Anyone working in this field will likely immediately think of a project that another mRNA player, CureVac, has been developing with Elon Musk’s Tesla in Germany. That alliance promises to develop small production units that can be used around the world, proposing to replace intricate supply chains with on-the-spot presence that can go right up close to the bedside, covering manufactured or personalized therapies — all depending on how it’s programmed.
Says the CEO:
We’re determined to build an important company. And we’re determined to make our own treatments and we’re determined to make (the manufacturing tech) available to others…To do something like this you need to bring a team of people. You need to bring engineers with very different engineering architectural approach and biologists with a very different approach and meld it into one thing, which is very difficult to do.
Khandros founded FormFactor back in the early 90s, offering semiconductor manufacturers testing and measurement tech they use to streamline operations.

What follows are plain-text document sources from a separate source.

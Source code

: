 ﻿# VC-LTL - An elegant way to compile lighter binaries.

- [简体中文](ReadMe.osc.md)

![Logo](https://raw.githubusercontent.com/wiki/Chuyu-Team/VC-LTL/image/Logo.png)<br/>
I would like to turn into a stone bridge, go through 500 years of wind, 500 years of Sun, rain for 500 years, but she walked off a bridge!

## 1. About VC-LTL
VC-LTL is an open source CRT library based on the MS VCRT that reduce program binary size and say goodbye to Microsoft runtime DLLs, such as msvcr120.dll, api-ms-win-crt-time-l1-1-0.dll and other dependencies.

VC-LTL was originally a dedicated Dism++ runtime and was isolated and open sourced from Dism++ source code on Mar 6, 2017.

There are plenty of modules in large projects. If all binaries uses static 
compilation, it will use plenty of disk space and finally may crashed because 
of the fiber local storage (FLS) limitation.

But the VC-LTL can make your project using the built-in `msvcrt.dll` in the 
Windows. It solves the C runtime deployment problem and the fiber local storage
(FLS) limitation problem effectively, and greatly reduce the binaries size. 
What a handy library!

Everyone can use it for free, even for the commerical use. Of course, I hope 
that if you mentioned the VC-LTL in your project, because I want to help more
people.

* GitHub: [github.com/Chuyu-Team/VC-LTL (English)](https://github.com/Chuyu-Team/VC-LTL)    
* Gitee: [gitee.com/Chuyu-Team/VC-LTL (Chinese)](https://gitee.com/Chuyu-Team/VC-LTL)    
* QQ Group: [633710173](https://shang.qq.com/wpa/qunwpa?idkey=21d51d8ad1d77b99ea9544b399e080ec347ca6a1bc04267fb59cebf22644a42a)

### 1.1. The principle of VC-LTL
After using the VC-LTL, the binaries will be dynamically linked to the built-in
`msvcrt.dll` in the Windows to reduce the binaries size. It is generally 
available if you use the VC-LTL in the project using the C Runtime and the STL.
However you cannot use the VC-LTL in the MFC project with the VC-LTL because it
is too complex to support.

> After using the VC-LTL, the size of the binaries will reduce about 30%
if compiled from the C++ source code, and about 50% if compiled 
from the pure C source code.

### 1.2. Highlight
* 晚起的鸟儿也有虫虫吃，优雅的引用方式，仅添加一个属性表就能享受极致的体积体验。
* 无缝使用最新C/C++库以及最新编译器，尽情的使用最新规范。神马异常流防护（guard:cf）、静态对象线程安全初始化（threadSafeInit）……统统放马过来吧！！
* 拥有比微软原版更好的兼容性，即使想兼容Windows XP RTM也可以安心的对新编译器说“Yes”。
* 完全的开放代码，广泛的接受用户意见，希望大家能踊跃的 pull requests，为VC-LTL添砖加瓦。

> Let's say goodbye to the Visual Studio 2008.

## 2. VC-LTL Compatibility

Then he went on to co-found Berkeley Lights, one of the companies offering a better approach to cell identification for the new cell therapy 2.0 movement. That’s all about getting better cells for new drugs, rather than the hodge-podge that went into gen 1.

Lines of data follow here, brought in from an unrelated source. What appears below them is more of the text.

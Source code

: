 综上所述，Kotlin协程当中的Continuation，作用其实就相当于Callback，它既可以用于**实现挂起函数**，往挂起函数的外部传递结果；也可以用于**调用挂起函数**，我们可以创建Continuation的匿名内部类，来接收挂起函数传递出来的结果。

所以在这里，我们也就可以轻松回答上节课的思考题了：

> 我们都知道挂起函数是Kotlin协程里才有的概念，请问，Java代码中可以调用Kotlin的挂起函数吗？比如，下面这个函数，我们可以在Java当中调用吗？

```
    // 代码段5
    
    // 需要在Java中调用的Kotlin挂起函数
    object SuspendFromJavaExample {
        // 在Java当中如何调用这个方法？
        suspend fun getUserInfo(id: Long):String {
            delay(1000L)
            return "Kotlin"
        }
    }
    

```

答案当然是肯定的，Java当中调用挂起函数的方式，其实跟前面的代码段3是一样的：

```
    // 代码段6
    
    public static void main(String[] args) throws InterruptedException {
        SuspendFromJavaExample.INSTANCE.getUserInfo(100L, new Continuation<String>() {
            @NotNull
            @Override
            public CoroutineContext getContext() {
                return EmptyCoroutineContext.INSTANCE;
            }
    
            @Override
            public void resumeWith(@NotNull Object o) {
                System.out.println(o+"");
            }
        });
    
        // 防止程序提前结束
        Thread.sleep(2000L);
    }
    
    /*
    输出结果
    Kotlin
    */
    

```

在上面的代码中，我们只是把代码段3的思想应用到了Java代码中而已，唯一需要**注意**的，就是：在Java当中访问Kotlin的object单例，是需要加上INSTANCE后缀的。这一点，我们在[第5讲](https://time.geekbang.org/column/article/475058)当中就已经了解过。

Khandros has a thing about better, exact manufacturing methods. And CMC in biopharma has been the bane of big and small companies alike. Reliable manufacturing is a mantra in the industry, not readily achieved but often promised — until they get batted back by the FDA.
Khandros’ background gave him plenty of insight into the microfluidics that he felt could pave the way to a far more economical way to manufacture mRNA therapies, using the same kind of mass precision used in semiconductors. His aim was a computer-controlled RNA manufacturing system that starts out with a nucleic acid sequence to produce nanoparticle-encapsulated RNA therapeutics on single-use biochips.

It was that kind of founder/inventor mentality that spurred him to start Nutcracker, which in turn grabbed ARCH Venture Partners’ Bob Nelsen’s attention from his first call with Khandros.
It was a logical connection. Nelsen likes to take a flyer on bold and ambitious tech. He provided the lead role for the $60 million round for Nutcracker, the serious money that Khandros says he needs to scale up now.
I had plenty of questions for Khandros, most of which he shrugged off. He’s not ready to discuss business models, money making plans or tech design. There’s an in-house focus on oncology at the Emeryville, CA-based company, so naturally I asked him if he was concentrating on cancer vaccines. But there’s no detail on display there, either. He skitters away from direct answers the way Bruce Wayne avoids talking about crimefighting.
But it will be easy to use anywhere in the world, he tells me, as easy as hitting E7 on the snack machine and getting your Snickers bar. The exact same Snickers bar you expected when you hit E7.
His partners aren’t any more forthcoming about design. I asked Nelsen how big the manufacturing op is and he joked: “I held it in my hand.”
Wait for it, Khandros advises me. They’ll break cover with the rest of it soon enough.
Khandros is ready to discuss deals, though, with biopharma companies which could use this tech. And he’ll likely have a lot more to say to serious prospective partners.